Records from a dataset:

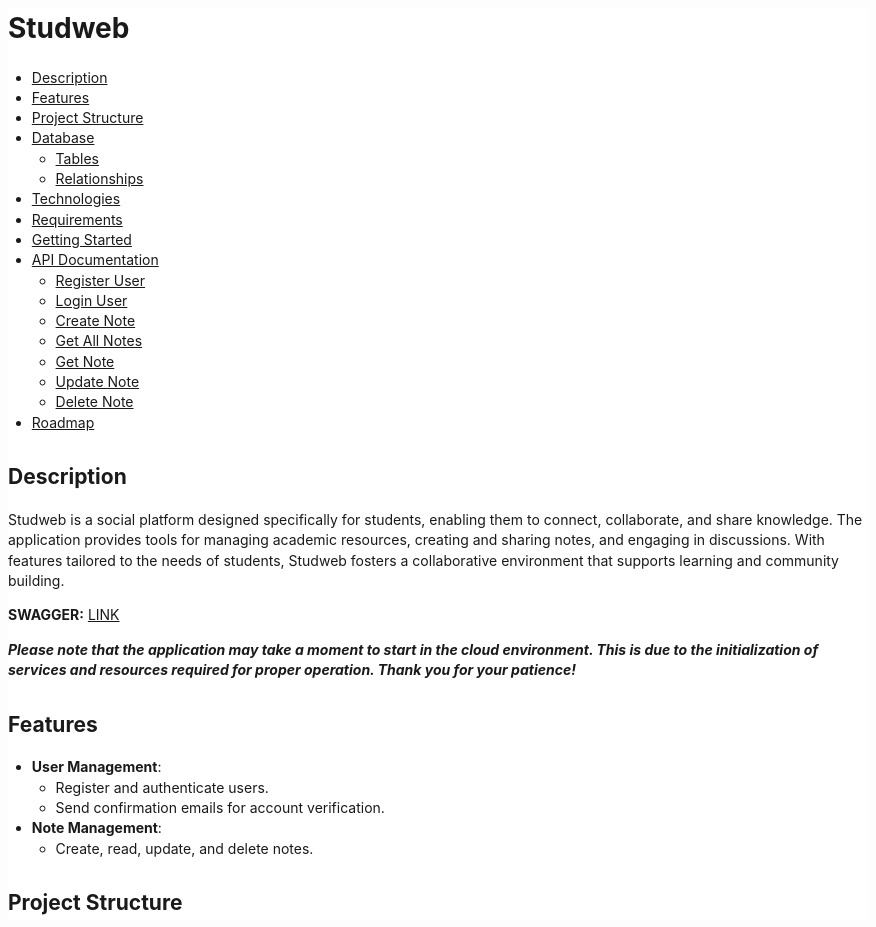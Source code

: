 # Studweb


- [Description](#description)
- [Features](#features)
- [Project Structure](#project-structure)
- [Database](#database)
  - [Tables](#tables)
  - [Relationships](#relationships)
- [Technologies](#technologies)
- [Requirements](#requirements)
- [Getting Started](#getting-started)
- [API Documentation](#api-documentation)
  - [Register User](#register-user)
  - [Login User](#login-user)
  - [Create Note](#create-note)
  - [Get All Notes](#get-all-notes)
  - [Get Note](#get-note)
  - [Update Note](#update-note)
  - [Delete Note](#delete-note)
- [Roadmap](#roadmap)


## Description
Studweb is a social platform designed specifically for students, enabling them to connect, collaborate, and share knowledge. The application provides tools for managing academic resources, creating and sharing notes, and engaging in discussions. With features tailored to the needs of students, Studweb fosters a collaborative environment that supports learning and community building.

**SWAGGER:** [LINK](https://studwebapi.kindsky-22e1b9a5.polandcentral.azurecontainerapps.io/swagger/index.html)

***Please note that the application may take a moment to start in the cloud environment. This is due to the initialization of services and resources required for proper operation. Thank you for your patience!***

## Features
- **User Management**:
  - Register and authenticate users.
  - Send confirmation emails for account verification.
- **Note Management**:
  - Create, read, update, and delete notes.

## Project Structure

<p align="center">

Task brief: What you give back should be exactly the lines from the top of the data above down to and including the line with "- [Update Note](#update-note)", minus any pictures.

Written solution:
Source code

: # Studweb


- [Description](#description)
- [Features](#features)
- [Project Structure](#project-structure)
- [Database](#database)
  - [Tables](#tables)
  - [Relationships](#relationships)
- [Technologies](#technologies)
- [Requirements](#requirements)
- [Getting Started](#getting-started)
- [API Documentation](#api-documentation)
  - [Register User](#register-user)
  - [Login User](#login-user)
  - [Create Note](#create-note)
  - [Get All Notes](#get-all-notes)
  - [Get Note](#get-note)
  - [Update Note](#update-note)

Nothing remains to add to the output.